Input data START

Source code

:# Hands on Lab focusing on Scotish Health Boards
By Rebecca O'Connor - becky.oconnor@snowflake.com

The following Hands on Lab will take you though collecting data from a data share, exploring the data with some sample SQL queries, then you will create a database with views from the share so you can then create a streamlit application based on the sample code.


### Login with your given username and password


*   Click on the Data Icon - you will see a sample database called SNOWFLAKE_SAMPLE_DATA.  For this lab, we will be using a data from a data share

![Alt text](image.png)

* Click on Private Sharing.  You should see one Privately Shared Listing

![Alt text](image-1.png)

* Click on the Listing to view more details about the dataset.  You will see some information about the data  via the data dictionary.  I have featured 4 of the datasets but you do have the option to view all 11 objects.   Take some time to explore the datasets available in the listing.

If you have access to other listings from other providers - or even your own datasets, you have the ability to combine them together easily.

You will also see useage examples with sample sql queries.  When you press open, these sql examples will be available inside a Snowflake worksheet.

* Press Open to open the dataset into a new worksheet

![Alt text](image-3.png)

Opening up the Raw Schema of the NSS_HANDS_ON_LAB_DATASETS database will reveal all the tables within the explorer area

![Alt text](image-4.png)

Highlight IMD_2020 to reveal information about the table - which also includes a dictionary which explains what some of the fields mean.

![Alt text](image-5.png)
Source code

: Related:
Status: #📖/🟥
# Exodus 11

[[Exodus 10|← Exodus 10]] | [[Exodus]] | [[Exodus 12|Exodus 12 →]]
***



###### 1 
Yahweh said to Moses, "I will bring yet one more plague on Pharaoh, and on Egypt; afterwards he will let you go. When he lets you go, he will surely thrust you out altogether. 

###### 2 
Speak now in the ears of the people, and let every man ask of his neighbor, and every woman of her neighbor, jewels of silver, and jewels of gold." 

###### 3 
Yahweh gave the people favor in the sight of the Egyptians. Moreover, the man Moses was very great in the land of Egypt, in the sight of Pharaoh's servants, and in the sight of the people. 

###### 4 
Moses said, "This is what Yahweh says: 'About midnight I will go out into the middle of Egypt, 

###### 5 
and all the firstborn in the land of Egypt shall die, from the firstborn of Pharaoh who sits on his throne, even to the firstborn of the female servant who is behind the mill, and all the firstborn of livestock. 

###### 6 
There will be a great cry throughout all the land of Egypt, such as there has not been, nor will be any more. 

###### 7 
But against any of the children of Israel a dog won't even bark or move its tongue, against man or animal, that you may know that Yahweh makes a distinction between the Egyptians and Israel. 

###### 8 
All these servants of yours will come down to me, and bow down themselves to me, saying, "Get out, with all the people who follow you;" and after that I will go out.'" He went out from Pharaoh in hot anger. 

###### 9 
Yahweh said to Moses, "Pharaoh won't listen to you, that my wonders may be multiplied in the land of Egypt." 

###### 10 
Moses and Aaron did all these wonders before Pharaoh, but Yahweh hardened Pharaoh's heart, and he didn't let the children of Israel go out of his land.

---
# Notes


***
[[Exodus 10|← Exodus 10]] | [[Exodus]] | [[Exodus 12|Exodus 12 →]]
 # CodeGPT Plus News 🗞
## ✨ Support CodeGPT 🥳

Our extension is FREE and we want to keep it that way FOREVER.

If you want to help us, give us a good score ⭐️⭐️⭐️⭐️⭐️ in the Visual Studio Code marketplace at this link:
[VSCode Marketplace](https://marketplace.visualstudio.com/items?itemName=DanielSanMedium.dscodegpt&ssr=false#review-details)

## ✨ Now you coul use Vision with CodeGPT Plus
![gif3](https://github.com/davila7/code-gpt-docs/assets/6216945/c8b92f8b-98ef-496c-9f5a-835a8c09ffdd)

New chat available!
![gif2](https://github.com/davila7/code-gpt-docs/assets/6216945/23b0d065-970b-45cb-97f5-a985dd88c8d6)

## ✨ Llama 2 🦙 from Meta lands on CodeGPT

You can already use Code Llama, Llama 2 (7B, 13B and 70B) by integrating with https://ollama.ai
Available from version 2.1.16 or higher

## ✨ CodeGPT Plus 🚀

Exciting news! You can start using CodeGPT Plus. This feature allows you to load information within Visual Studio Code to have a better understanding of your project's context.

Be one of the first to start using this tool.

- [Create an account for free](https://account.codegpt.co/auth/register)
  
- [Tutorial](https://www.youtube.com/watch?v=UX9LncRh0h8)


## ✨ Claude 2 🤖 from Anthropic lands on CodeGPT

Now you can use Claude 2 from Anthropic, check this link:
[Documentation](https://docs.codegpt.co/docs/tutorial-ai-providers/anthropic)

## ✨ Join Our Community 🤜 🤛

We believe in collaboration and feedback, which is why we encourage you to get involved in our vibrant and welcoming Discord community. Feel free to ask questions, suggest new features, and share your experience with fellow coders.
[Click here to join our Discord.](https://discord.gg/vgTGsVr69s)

Input data END

● What you should do
Each entry is to be retyped exactly as it appears.

● Problem solution
Source code

:# Hands on Lab focusing on Scotish Health Boards
By Rebecca O'Connor - becky.oconnor@snowflake.com

The following Hands on Lab will take you though collecting data from a data share, exploring the data with some sample SQL queries, then you will create a database with views from the share so you can then create a streamlit application based on the sample code.


### Login with your given username and password


*   Click on the Data Icon - you will see a sample database called SNOWFLAKE_SAMPLE_DATA.  For this lab, we will be using a data from a data share

![Alt text](image.png)

* Click on Private Sharing.  You should see one Privately Shared Listing

![Alt text](image-1.png)

* Click on the Listing to view more details about the dataset.  You will see some information about the data  via the data dictionary.  I have featured 4 of the datasets but you do have the option to view all 11 objects.   Take some time to explore the datasets available in the listing.

If you have access to other listings from other providers - or even your own datasets, you have the ability to combine them together easily.

You will also see useage examples with sample sql queries.  When you press open, these sql examples will be available inside a Snowflake worksheet.

* Press Open to open the dataset into a new worksheet

![Alt text](image-3.png)

Opening up the Raw Schema of the NSS_HANDS_ON_LAB_DATASETS database will reveal all the tables within the explorer area

![Alt text](image-4.png)

Highlight IMD_2020 to reveal information about the table - which also includes a dictionary which explains what some of the fields mean.

![Alt text](image-5.png)
Source code

: Related:
Status: #📖/🟥
# Exodus 11

[[Exodus 10|← Exodus 10]] | [[Exodus]] | [[Exodus 12|Exodus 12 →]]
***



###### 1 
Yahweh said to Moses, "I will bring yet one more plague on Pharaoh, and on Egypt; afterwards he will let you go. When he lets you go, he will surely thrust you out altogether. 

###### 2 
Speak now in the ears of the people, and let every man ask of his neighbor, and every woman of her neighbor, jewels of silver, and jewels of gold." 

###### 3 
Yahweh gave the people favor in the sight of the Egyptians. Moreover, the man Moses was very great in the land of Egypt, in the sight of Pharaoh's servants, and in the sight of the people. 

###### 4 
Moses said, "This is what Yahweh says: 'About midnight I will go out into the middle of Egypt, 

###### 5 
and all the firstborn in the land of Egypt shall die, from the firstborn of Pharaoh who sits on his throne, even to the firstborn of the female servant who is behind the mill, and all the firstborn of livestock. 

###### 6 
There will be a great cry throughout all the land of Egypt, such as there has not been, nor will be any more. 

###### 7 
But against any of the children of Israel a dog won't even bark or move its tongue, against man or animal, that you may know that Yahweh makes a distinction between the Egyptians and Israel. 

###### 8 
All these servants of yours will come down to me, and bow down themselves to me, saying, "Get out, with all the people who follow you;" and after that I will go out.'" He went out from Pharaoh in hot anger. 

###### 9 
Yahweh said to Moses, "Pharaoh won't listen to you, that my wonders may be multiplied in the land of Egypt." 

###### 10 
Moses and Aaron did all these wonders before Pharaoh, but Yahweh hardened Pharaoh's heart, and he didn't let the children of Israel go out of his land.

---
# Notes


***
[[Exodus 10|← Exodus 10]] | [[Exodus]] | [[Exodus 12|Exodus 12 →]]
 # CodeGPT Plus News 🗞
## ✨ Support CodeGPT 🥳

Our extension is FREE and we want to keep it that way FOREVER.

If you want to help us, give us a good score ⭐️⭐️⭐️⭐️⭐️ in the Visual Studio Code marketplace at this link:
[VSCode Marketplace](https://marketplace.visualstudio.com/items?itemName=DanielSanMedium.dscodegpt&ssr=false#review-details)

## ✨ Now you coul use Vision with CodeGPT Plus
![gif3](https://github.com/davila7/code-gpt-docs/assets/6216945/c8b92f8b-98ef-496c-9f5a-835a8c09ffdd)

New chat available!
![gif2](https://github.com/davila7/code-gpt-docs/assets/6216945/23b0d065-970b-45cb-97f5-a985dd88c8d6)

## ✨ Llama 2 🦙 from Meta lands on CodeGPT

You can already use Code Llama, Llama 2 (7B, 13B and 70B) by integrating with https://ollama.ai
Available from version 2.1.16 or higher

## ✨ CodeGPT Plus 🚀

Exciting news! You can start using CodeGPT Plus. This feature allows you to load information within Visual Studio Code to have a better understanding of your project's context.

Be one of the first to start using this tool.

- [Create an account for free](https://account.codegpt.co/auth/register)
  
- [Tutorial](https://www.youtube.com/watch?v=UX9LncRh0h8)


## ✨ Claude 2 🤖 from Anthropic lands on CodeGPT

Now you can use Claude 2 from Anthropic, check this link:
[Documentation](https://docs.codegpt.co/docs/tutorial-ai-providers/anthropic)

## ✨ Join Our Community 🤜 🤛

We believe in collaboration and feedback, which is why we encourage you to get involved in our vibrant and welcoming Discord community. Feel free to ask questions, suggest new features, and share your experience with fellow coders.
[Click here to join our Discord.](https://discord.gg/vgTGsVr69s)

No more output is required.